Heat stress impedes egg production and causes stunted growth in laying chickens. When constructing a poultry house, the environmental condition of the site should be known. Tropical and sub-tropical regions are known to be heat-bearing, a farmer planning to erect a poultry structure in a tropical or sub-tropical region should have contingency measures to control heat stress.
Under the supervision of the farmer, the houses provide everything the chickens need to maintain their welfare and performance, including protection from the weather.
High ambient temperatures can have a major impact on the performance of commercial poultry. When they are coupled with high humidity, the combination can become critical. Therefore, there is a need to re-evaluate the management of poultry farm and equipment used in hot weather so that heat stress is minimized.
Heat stress does not only cause suffering and death in the chickens but also results in reduced or lost production that adversely affects the profit from the enterprise.
Chickens are heat stressed when they find it difficult to achieve a balance between body heat production and body heat loss, this occurs at all ages and any poultry chicken. Most times when chickens are stressed, they pant.
Panting is a normal response to heat but when chickens are subjected to intense heat, the chickens may die. An example is broiler chickens, the body temperature of a broiler chicken must remain very close to 41oC but if the body temperature rises more than 4oC above this, the chicken will die. This is how dreadful heat stress could be.

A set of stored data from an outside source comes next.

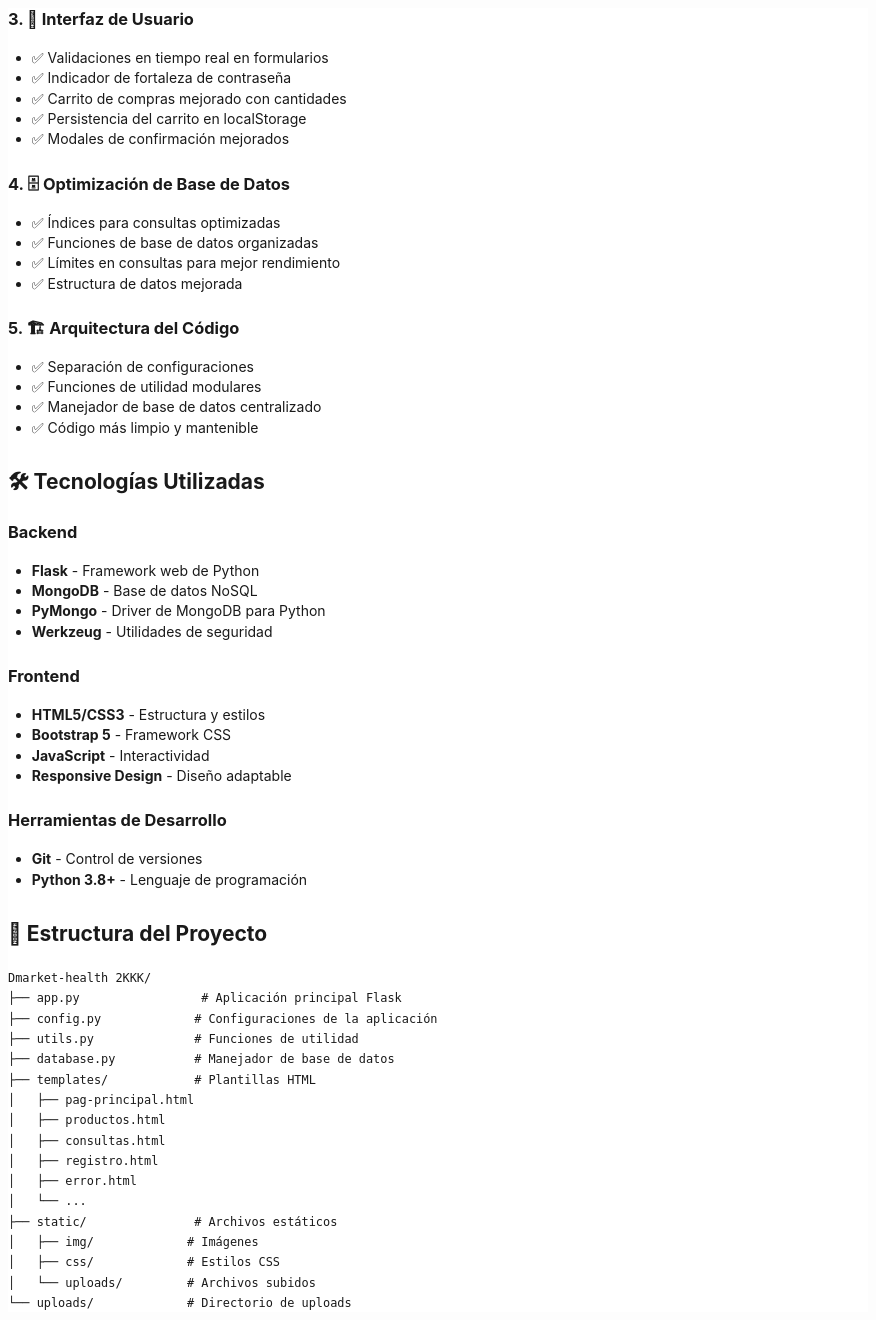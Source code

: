 ### 3. 🎨 Interfaz de Usuario
- ✅ Validaciones en tiempo real en formularios
- ✅ Indicador de fortaleza de contraseña
- ✅ Carrito de compras mejorado con cantidades
- ✅ Persistencia del carrito en localStorage
- ✅ Modales de confirmación mejorados

### 4. 🗄️ Optimización de Base de Datos
- ✅ Índices para consultas optimizadas
- ✅ Funciones de base de datos organizadas
- ✅ Límites en consultas para mejor rendimiento
- ✅ Estructura de datos mejorada

### 5. 🏗️ Arquitectura del Código
- ✅ Separación de configuraciones
- ✅ Funciones de utilidad modulares
- ✅ Manejador de base de datos centralizado
- ✅ Código más limpio y mantenible

## 🛠️ Tecnologías Utilizadas

### Backend
- **Flask** - Framework web de Python
- **MongoDB** - Base de datos NoSQL
- **PyMongo** - Driver de MongoDB para Python
- **Werkzeug** - Utilidades de seguridad

### Frontend
- **HTML5/CSS3** - Estructura y estilos
- **Bootstrap 5** - Framework CSS
- **JavaScript** - Interactividad
- **Responsive Design** - Diseño adaptable

### Herramientas de Desarrollo
- **Git** - Control de versiones
- **Python 3.8+** - Lenguaje de programación

## 📁 Estructura del Proyecto

```
Dmarket-health 2KKK/
├── app.py                 # Aplicación principal Flask
├── config.py             # Configuraciones de la aplicación
├── utils.py              # Funciones de utilidad
├── database.py           # Manejador de base de datos
├── templates/            # Plantillas HTML
│   ├── pag-principal.html
│   ├── productos.html
│   ├── consultas.html
│   ├── registro.html
│   ├── error.html
│   └── ...
├── static/               # Archivos estáticos
│   ├── img/             # Imágenes
│   ├── css/             # Estilos CSS
│   └── uploads/         # Archivos subidos
└── uploads/             # Directorio de uploads
```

How chickens generate heat
Heat is generated from metabolic activities of the chickens like egg production, growth, and maintenance. The heat produced is affected by the chicken’s body weight, breed of chicken, type of chicken, level of feed intake and quality of the feed taken. Aside from these factors of heat in chickens, there are other external factors that induce heat in chickens, such as roof and wall of the poultry house.
How chickens dissipate heat
It is essential for chickens to dissipate heat in order to stay in the thermoneutral zone and free from stress. There are several ways chickens dissipate heat but the most common methods are;
- Radiation: Chickens loose heat through radiation when the chicken’s body temperature is higher than the surrounding temperature.

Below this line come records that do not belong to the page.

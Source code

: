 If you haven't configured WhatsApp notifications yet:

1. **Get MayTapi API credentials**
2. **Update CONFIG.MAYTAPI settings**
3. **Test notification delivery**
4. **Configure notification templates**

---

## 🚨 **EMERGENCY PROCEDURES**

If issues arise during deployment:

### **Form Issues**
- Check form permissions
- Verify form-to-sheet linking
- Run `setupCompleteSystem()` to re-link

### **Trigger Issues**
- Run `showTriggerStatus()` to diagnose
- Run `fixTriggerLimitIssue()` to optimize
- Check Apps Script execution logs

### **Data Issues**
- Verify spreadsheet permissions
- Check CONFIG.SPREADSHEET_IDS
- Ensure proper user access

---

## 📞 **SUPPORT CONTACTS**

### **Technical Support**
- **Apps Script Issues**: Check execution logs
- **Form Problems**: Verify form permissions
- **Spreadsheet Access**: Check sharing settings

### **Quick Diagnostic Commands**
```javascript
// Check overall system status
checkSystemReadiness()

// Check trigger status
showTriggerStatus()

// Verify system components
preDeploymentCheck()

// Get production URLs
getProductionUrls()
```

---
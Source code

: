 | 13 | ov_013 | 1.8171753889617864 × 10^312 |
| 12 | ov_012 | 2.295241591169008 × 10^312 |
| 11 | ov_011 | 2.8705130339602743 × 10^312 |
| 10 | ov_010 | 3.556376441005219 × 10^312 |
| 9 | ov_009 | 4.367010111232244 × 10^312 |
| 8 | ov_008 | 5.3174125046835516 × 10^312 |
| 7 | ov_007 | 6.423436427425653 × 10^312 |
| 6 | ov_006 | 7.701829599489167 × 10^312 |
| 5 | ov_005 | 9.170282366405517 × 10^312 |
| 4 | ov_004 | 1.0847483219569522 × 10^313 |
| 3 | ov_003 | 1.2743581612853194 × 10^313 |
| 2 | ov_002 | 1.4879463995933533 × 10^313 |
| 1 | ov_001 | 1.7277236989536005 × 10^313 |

- Conduction: This is the transfer of heat from the chicken’s body to it surrounding environment.
- Convention: This is the loss of heat as a result of the natural rise of warm air from a hot body.
- Evaporation: This is otherwise known as panting, it occurs when the chickens are under extreme heat. It is only effective if the humidity is not too high.
Signs of heat stress in chickens.
When a chicken is heat-stressed, it exhibits the following characteristics:
- Reduction in feed intake.
- Increase in water consumption.
- In a deep litter system, chickens move away from themselves.
- Chickens pant.
- The skin color becomes dark.
- Lift their wings away from their bodies to expose any areas of skin that have no feathers.
Effects of heat stress on chicken
As said earlier, heat stress is very detrimental to poultry business as it causes the following mishaps
- It reduces chicken’s production because of the reduction in feed intake.
- It results in high mortality as a result of extreme heat stress.
How to prevent heat stress in chicken.
Heat stress can be prevented by these means:
- The poultry house should be designed in a way that the longest side faces the direction of the wind. This will facilitate even ventilation, making the chickens receive fresh air evenly. The house structure and ventilation should complement each other to have maximum benefit. Ridge fans can be placed in high-efficiency chimneys to improve aeration in cases of extreme heat.
- Cool water must be served to re-hydrate the chickens because water is lost during panting. Cool water stimulates water intake and help to reduce the body temperature.
- Reducing the stock density of a pen is very essential because it creates more space and facilitates easy dissipation of heat.
- During heat-stress, feed consumption is reduced, it is best to adjust the diet of the chickens to ensure an adequate supply of nutrients
As a poultry manager, you should be very observant to detect this before it leads to loss of chickens.